**Dataset**
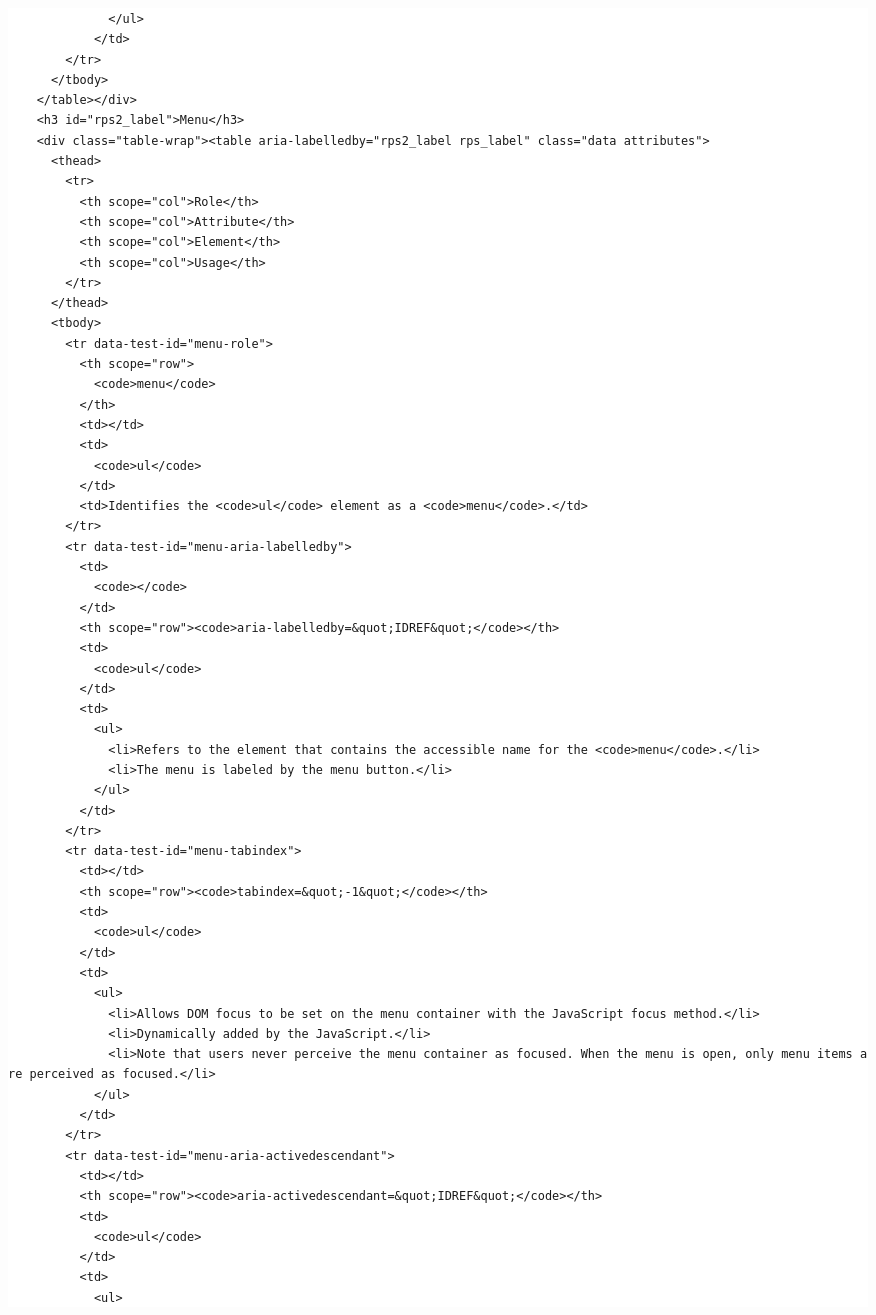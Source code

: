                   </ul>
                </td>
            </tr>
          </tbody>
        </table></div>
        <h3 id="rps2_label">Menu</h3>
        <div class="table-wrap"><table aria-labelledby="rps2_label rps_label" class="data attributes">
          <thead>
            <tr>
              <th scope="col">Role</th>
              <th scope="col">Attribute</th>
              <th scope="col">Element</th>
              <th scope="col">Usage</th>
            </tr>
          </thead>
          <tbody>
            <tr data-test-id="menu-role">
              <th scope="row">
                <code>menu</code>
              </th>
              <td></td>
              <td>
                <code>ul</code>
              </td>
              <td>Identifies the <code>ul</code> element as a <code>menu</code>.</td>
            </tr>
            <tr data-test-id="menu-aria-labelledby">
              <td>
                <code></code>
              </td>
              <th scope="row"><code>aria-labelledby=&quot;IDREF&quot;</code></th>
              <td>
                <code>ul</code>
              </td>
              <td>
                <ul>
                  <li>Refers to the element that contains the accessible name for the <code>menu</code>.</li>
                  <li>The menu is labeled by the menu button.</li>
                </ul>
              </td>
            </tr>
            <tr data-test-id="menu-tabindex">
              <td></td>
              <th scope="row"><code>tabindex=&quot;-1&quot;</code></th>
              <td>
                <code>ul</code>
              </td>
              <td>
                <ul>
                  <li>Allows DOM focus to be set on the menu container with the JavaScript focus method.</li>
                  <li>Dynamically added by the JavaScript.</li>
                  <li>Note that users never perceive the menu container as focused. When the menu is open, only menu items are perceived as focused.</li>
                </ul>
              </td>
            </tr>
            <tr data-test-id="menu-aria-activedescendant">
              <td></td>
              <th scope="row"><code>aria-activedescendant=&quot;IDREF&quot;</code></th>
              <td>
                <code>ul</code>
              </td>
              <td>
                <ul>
==
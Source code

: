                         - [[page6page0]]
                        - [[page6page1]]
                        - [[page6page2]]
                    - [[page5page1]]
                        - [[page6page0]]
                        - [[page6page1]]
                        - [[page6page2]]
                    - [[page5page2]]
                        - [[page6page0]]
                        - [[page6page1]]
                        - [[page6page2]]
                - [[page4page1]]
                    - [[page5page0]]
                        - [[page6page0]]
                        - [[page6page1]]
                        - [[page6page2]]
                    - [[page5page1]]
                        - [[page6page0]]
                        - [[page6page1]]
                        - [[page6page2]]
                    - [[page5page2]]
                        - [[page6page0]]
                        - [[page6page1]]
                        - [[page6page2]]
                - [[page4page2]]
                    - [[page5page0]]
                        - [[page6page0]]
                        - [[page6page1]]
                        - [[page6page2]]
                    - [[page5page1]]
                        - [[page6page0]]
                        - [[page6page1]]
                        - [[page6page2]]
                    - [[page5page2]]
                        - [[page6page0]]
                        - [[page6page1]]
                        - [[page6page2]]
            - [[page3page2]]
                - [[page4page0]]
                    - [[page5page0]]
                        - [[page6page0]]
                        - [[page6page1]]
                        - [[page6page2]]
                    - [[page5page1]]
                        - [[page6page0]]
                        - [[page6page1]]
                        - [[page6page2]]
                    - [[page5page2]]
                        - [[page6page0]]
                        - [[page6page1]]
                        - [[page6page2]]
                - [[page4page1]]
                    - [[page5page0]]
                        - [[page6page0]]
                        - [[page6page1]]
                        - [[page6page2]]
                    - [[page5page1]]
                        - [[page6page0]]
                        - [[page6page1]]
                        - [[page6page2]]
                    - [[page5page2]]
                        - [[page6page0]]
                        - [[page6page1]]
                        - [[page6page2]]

**What the exercise asks**
How many lines of the material above hold "test"? Answer with that number alone.

**Answer space**
4